Even when I haven’t been completely on board with James Wan’s previous films, I’ve always been impressed with how importantly he emphasizes the physical space that his films take place in. If you look at the first Conjuring, or even Dead Silence or Aquaman, it’s apparent how much care and pleasure he takes in the physical layout of his stories, so right from the beginning something feels off here. The pre-title sequence is messy both visually and narratively, and at no point do things recover from that sense of imbalance.

All opening weekend, with just a few exceptions, I saw rapturous swoons for this film from friends, colleagues and lovers whose opinions about horror I absolutely trust. And yet, I seriously fucking hated this film. It’s ridiculously gory (if compound fractures set you off, watch out), which is always appreciated in a mainstream release. It has a central house that oozes the most gloriously menacing West Carrollton, Ohio, energy in exterior shots. It has a body count like an Adam Green movie, which again is impressive for something released in actual theaters by a major studio.
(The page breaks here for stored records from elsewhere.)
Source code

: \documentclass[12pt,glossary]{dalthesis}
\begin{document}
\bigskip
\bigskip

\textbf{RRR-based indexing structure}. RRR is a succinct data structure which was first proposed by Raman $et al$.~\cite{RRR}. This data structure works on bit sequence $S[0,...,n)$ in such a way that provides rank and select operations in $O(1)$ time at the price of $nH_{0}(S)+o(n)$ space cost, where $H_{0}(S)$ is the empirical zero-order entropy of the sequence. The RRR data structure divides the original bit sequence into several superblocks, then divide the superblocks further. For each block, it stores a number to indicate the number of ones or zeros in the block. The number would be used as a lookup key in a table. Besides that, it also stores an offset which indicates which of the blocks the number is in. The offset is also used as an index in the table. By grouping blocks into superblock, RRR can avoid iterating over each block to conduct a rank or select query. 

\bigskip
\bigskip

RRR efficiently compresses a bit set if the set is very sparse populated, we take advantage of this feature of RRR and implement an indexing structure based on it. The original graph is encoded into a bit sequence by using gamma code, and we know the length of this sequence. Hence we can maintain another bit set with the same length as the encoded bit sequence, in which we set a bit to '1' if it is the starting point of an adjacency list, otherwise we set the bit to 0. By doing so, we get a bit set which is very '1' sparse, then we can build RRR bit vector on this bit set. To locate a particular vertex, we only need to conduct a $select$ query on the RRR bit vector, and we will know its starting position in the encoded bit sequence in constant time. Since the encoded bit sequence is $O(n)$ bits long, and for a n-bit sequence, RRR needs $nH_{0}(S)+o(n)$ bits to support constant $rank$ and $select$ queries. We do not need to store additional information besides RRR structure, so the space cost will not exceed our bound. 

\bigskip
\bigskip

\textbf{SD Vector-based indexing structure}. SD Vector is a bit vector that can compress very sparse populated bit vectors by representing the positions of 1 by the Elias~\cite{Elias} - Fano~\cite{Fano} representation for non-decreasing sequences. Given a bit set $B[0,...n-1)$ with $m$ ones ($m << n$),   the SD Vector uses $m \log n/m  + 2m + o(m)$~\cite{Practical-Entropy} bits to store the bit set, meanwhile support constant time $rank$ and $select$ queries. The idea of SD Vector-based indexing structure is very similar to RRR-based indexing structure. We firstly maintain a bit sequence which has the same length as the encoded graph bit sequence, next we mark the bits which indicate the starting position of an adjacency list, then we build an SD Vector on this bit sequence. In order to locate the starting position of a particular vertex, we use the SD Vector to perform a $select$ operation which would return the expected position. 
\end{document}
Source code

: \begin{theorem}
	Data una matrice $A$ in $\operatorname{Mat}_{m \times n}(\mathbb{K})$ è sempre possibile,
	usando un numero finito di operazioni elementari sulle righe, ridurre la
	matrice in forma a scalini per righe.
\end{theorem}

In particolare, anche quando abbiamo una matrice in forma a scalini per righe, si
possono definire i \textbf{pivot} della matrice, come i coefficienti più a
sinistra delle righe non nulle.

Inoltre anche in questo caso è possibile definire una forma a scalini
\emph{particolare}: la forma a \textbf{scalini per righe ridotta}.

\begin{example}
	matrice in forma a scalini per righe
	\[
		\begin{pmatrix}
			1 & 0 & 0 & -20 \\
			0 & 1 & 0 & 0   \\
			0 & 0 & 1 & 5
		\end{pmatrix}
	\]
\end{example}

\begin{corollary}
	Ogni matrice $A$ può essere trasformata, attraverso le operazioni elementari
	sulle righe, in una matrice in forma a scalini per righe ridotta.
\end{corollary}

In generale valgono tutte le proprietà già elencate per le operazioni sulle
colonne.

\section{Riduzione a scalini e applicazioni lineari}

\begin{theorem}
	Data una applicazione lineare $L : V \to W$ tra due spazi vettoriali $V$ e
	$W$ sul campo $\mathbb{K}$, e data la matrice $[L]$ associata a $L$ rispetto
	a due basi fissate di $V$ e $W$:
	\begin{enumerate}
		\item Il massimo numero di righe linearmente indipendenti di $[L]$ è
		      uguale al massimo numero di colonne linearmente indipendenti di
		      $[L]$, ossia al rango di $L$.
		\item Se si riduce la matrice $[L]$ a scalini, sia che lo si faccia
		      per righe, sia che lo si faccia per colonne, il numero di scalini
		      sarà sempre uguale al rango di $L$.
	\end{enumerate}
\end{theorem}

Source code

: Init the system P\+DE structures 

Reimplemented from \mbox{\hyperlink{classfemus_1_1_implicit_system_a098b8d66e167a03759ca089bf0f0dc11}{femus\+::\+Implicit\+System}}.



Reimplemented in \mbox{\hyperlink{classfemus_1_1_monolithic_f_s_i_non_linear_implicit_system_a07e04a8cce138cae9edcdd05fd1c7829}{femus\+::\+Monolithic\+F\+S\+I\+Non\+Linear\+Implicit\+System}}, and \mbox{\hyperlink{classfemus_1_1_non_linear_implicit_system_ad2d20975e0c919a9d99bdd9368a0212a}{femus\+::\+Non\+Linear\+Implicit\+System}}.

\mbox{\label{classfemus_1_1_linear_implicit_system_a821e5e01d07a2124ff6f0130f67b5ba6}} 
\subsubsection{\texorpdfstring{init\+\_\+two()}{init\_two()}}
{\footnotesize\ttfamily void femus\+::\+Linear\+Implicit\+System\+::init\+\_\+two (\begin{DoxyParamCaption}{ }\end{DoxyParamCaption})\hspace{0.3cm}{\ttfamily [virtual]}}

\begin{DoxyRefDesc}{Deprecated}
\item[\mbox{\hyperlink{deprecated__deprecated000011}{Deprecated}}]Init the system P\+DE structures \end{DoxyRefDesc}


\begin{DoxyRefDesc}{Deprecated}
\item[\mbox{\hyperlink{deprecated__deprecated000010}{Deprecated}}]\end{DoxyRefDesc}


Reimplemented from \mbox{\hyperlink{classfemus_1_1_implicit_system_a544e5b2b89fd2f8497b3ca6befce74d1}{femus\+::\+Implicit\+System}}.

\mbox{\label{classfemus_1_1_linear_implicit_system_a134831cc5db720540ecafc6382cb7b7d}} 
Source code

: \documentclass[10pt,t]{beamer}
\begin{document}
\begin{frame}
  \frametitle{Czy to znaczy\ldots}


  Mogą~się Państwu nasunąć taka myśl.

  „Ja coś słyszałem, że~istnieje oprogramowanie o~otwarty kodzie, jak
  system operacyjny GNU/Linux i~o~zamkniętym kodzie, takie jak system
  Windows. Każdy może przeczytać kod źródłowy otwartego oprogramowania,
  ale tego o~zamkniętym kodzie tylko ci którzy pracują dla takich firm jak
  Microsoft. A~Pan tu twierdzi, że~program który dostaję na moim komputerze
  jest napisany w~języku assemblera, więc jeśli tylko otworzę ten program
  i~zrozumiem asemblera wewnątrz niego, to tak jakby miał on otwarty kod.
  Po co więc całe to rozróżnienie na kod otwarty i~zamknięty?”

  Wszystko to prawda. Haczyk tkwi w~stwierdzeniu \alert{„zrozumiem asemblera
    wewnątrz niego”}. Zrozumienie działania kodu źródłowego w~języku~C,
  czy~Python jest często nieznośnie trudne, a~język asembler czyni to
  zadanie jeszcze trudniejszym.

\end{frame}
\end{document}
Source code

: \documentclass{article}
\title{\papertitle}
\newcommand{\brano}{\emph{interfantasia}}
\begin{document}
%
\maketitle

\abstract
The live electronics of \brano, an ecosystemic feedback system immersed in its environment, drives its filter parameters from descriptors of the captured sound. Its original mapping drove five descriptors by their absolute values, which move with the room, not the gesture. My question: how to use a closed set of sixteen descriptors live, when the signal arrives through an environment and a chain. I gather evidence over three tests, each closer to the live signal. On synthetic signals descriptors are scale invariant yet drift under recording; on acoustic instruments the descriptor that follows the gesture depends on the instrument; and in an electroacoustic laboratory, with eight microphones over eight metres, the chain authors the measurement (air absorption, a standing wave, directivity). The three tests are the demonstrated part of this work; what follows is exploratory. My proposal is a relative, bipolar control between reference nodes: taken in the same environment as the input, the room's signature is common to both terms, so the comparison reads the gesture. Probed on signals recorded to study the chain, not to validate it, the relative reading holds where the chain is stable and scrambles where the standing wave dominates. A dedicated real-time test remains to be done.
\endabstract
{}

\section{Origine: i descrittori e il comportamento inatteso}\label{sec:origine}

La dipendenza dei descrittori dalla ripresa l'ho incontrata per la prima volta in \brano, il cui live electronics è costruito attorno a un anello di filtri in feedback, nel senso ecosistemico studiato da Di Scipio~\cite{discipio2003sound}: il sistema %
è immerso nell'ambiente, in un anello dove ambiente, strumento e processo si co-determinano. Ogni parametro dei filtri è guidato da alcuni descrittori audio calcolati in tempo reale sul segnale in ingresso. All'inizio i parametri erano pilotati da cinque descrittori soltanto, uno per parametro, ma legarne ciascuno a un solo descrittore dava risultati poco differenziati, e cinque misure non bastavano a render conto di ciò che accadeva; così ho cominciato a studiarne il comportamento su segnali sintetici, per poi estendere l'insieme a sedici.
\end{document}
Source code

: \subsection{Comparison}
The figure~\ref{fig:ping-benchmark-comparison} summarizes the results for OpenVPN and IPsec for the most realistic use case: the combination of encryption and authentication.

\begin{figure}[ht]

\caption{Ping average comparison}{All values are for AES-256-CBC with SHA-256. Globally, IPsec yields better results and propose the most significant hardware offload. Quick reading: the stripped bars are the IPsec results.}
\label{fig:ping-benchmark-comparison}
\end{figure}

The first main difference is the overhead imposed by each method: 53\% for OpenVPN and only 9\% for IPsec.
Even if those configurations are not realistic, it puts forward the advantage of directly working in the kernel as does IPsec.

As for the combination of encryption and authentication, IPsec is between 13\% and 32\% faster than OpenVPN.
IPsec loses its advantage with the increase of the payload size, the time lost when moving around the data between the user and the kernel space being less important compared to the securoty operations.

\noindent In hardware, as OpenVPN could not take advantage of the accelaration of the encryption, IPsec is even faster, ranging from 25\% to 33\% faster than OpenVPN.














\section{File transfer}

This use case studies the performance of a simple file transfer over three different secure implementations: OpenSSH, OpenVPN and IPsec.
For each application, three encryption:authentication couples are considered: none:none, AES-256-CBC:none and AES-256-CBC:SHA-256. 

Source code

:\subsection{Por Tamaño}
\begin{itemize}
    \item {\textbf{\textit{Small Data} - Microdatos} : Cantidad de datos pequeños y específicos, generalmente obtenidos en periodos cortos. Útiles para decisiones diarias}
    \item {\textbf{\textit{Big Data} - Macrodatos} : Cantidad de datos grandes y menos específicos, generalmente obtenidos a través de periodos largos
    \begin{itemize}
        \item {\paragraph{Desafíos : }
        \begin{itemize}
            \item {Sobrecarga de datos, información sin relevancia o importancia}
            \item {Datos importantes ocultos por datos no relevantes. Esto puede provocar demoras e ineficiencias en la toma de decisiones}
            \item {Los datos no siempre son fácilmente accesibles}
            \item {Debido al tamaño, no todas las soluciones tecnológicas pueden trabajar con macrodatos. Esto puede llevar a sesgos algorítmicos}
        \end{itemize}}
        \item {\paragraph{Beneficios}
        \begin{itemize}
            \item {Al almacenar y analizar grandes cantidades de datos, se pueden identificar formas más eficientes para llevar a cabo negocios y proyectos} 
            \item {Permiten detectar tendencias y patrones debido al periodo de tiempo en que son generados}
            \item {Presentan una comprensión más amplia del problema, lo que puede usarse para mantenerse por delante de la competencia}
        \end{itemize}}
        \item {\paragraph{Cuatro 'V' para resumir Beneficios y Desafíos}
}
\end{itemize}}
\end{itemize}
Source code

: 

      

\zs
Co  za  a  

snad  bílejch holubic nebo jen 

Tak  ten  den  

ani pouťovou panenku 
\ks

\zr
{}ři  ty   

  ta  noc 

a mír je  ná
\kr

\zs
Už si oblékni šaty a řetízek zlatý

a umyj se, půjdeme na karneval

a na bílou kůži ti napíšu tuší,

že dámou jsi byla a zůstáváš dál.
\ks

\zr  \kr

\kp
I’ve read a lot of articles and social media scrawlings that proclaim this to be a giallo, which is something I would like to disabuse the public of: Just because a movie has a killer who wears gloves and a long black coat does not make it a giallo. Also — and I’m trying to tiptoe around spoilers, because there are some gonzo narrative choices that provide the only things approaching pleasure in the whole experience — but this film has really idiotic things to say about women’s bodies. Wan is working with two women (Ingrid Bisu and Akela Cooper) on the story, with Cooper having written the screenplay, and yet this feels like something one might see at a no-holds-barred church youth group lock-in. If X is the obscenely high number of women that this film kills in one scene, it immediately ramps up and kills 1.5X cops.

There are moments when you can see the other movie inside of here, with its narrative skeins sliced, diced and dumped haphazardly on the editing room floor. There’s a heavy debt to Dario Argento’s Trauma herein, but given several cases of off-brand energy drinks and zettabytes of CG blood, without exploring the grief and disorders at the heart of that maligned gem. I’ll give Malignant this — at no point does it feel bound or compromised, and I’m glad it’s bringing so many folks in the horror community so much joy. As for me? Well, if I hadn’t seen Glenn Danzig’s Death Rider in the House of Vampires during the week when it was in theaters, Malignant would easily have been the worst thing I saw so far in 2021.